Let’s conduct a minor intervention
The AI revolution in education is becoming a [extremely] convenient tool to promote and grandiose a new guru class. As a new form of deity emerges, the days of exploring the limits of human capacity and imagination are long gone. Instead, we now see a glorified renovation within a crumbling house.
The buzzwords, boundless optimism, and AI-generated content are hardly the nirvana of enlightenment and spiritual prowess we hope for. We should be cheerleading for a possible future, but one that is adequately imagined. The issue? Our new gurus are designing planes without understanding aerodynamics, and the results are as predictable as they are well-intentioned.
Here’s the uncomfortable truth: AI tools developed to optimize a broken system will not liberate it. What we risk is misuse—an explosion of automated grading, personalized drill-and-kill exercises, and surveillance tools to monitor student behaviour. The business card brigade will ensure this is the endgame. There is too much financial reward in it.
These aren’t innovations. Instead, they might turbocharge everything some of us have been fighting against for over a decade. It’s like putting an engine into a horse-drawn carriage and calling it progress.
And let’s not ignore the irony at play here: Schools ban phones—devices that are extensions of modern life [with phenomenal potential]—while simultaneously pushing AI-driven tools.
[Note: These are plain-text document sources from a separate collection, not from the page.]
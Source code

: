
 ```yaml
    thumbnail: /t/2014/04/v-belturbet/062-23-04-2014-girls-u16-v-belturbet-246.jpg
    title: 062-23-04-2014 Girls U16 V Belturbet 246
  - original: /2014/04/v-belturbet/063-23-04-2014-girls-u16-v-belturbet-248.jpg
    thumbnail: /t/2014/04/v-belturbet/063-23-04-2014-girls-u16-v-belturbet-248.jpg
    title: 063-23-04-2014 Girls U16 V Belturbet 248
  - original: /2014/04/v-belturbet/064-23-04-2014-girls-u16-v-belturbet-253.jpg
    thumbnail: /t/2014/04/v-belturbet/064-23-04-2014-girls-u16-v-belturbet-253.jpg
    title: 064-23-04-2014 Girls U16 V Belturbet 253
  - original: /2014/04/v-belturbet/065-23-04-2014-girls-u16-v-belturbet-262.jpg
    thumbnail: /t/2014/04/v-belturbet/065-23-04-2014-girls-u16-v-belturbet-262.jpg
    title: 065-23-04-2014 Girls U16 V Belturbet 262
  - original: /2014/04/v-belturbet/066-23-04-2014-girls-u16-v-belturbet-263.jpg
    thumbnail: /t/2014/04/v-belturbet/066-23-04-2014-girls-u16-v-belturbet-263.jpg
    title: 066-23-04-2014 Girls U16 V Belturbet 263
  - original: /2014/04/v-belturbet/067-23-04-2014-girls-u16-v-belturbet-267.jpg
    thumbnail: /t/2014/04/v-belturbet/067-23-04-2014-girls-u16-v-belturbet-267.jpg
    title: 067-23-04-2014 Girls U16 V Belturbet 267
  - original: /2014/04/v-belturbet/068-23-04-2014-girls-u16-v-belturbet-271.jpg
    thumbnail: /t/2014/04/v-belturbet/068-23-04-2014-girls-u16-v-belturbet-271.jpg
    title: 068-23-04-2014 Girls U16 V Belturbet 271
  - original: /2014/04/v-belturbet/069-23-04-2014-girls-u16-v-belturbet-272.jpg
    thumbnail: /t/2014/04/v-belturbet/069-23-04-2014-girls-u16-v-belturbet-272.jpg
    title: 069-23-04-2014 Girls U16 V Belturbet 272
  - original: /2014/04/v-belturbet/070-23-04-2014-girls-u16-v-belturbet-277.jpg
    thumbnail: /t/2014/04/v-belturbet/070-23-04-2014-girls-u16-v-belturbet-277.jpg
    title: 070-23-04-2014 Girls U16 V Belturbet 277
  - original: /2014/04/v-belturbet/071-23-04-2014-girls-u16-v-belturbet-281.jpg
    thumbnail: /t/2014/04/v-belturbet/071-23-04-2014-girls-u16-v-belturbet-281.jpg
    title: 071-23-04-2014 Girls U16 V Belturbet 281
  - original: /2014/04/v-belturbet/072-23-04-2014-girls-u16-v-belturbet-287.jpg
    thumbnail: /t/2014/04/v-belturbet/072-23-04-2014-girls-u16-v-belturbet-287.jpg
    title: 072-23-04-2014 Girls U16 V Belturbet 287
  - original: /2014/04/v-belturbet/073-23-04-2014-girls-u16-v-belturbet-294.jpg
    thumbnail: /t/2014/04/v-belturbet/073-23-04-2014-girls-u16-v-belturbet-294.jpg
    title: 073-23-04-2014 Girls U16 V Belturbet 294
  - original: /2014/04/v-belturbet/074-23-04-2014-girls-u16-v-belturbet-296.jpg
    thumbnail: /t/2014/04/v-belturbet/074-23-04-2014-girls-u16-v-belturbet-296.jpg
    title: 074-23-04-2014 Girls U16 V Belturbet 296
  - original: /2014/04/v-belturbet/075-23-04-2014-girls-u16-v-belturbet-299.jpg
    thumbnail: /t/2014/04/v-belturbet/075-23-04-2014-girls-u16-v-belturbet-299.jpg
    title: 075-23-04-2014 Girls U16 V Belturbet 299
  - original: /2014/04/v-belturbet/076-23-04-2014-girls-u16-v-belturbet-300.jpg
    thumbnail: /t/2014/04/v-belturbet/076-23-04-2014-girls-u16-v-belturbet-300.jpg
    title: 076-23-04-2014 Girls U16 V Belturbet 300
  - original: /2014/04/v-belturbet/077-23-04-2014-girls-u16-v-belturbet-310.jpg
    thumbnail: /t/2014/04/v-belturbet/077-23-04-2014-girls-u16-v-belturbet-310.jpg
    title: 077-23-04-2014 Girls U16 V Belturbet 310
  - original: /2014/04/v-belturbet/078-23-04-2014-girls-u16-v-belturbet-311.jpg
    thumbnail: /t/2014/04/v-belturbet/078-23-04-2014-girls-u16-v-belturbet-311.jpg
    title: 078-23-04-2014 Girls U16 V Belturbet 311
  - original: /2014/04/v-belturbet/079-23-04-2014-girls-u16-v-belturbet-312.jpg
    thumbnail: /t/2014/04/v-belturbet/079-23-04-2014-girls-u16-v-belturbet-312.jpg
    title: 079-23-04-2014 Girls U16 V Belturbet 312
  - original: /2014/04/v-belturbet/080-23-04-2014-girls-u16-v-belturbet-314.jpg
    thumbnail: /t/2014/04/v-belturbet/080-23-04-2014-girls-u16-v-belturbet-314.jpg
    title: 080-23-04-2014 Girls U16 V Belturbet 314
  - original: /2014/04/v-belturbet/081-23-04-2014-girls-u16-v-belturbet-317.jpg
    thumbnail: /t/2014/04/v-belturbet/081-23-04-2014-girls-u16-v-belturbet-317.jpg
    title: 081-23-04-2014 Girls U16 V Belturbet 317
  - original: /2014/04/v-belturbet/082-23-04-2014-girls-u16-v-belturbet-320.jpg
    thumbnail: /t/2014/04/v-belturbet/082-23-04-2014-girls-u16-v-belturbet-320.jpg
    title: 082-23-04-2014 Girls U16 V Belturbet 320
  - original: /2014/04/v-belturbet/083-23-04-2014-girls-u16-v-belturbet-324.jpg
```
We’ve collectively decided that technology is both the problem and the solution. This occurs while we refuse to engage with the deeper conversation: Is “banning” just the easy way out of self-inflicted crises? This is not just hypocrisy; it’s a collapse of imagination.
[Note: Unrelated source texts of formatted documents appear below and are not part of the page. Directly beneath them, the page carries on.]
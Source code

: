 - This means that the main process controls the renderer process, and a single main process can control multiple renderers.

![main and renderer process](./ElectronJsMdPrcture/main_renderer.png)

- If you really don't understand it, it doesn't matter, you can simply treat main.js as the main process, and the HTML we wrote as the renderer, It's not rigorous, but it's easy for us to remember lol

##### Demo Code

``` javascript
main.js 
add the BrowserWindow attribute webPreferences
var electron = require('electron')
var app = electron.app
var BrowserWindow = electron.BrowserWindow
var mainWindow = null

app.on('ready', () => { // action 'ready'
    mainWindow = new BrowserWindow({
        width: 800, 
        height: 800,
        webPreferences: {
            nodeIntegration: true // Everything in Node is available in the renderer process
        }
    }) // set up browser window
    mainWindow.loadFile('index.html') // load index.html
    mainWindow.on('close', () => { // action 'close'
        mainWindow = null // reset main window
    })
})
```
The real issue isn’t the tools themselves; it’s the absence of a coherent vision of what education should be. AI in education lacks a cohesive pedagogical direction and foundation. Tools risk being designed to improve efficiency, not transform learning experiences. They’re potentially being built to streamline the factory education model, with no plan to redesign [and dare I say reimagine] it.
On the conference circuit, we see the tech evangelist strategy—promote tools that operate isolated from real-world dynamics and often ignore the messy learning process. These tools are lauded for their ability to automate and speed up tasks, but they do little to address the more profound questions: What is the Purpose of education? What skills do students need in this rapidly changing world?
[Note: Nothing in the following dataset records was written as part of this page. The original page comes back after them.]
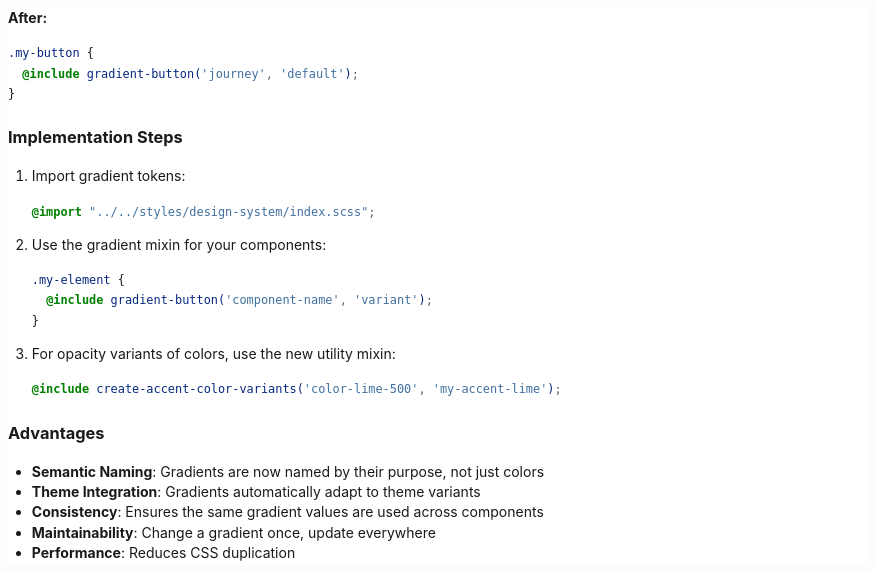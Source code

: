 **After:**
```scss
.my-button {
  @include gradient-button('journey', 'default');
}
```

### Implementation Steps

1. Import gradient tokens:
   ```scss
   @import "../../styles/design-system/index.scss";
   ```

2. Use the gradient mixin for your components:
   ```scss
   .my-element {
     @include gradient-button('component-name', 'variant');
   }
   ```

3. For opacity variants of colors, use the new utility mixin:
   ```scss
   @include create-accent-color-variants('color-lime-500', 'my-accent-lime');
   ```

### Advantages

- **Semantic Naming**: Gradients are now named by their purpose, not just colors
- **Theme Integration**: Gradients automatically adapt to theme variants
- **Consistency**: Ensures the same gradient values are used across components
- **Maintainability**: Change a gradient once, update everywhere
- **Performance**: Reduces CSS duplication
If we’re not careful, we’re raising a generation of passive consumers of AI-generated content. Is that the future we want? A world where students are no longer active participants in their learning but mere creators and recipients of pre-packaged knowledge?
Another Way Forward
- Redesign the Purpose The curriculum models we design must be learner-centred, prioritizing creativity, problem-solving, and adaptability. AI should thrive in this environment, not prop up outdated systems. The goal should be cultivating thinkers, not test-takers [we need to mean this, not just say it on our websites]. We must watch with care the misalignment between adult designers and learner needs.
- Partnership Over Replacement AI tools will thrive within a pedagogical framework that champions a diverse, flexible, and learner-driven portfolio approach. But let’s not dismiss replacement theory entirely. In some cases, automation might be necessary. The key is balance. We must ask ourselves: What do we gain and lose when we automate a task?
Broader Implications
This isn’t just about education but the existence we want to build.
Education is how we transmit knowledge, values, and culture from generation to generation.
How we cultivate spirituality, ethics, ancient wisdom, understand the past, and try to predict the future.
If we allow AI to reinforce the status quo—a system designed for the industrial age, not the digital one—we risk stifling the innovation we champion and failing to prepare students for the road ahead.
The stakes are high.
We need a bold, visionary approach to AI in education that prioritizes human flourishing over the personalized ambition of AI-guru status.
Many of us appreciate the power AI has in education, but only if we approach it with intention.
Let’s not just build more innovative tools—let’s create a more coherent system for these tools to thrive within.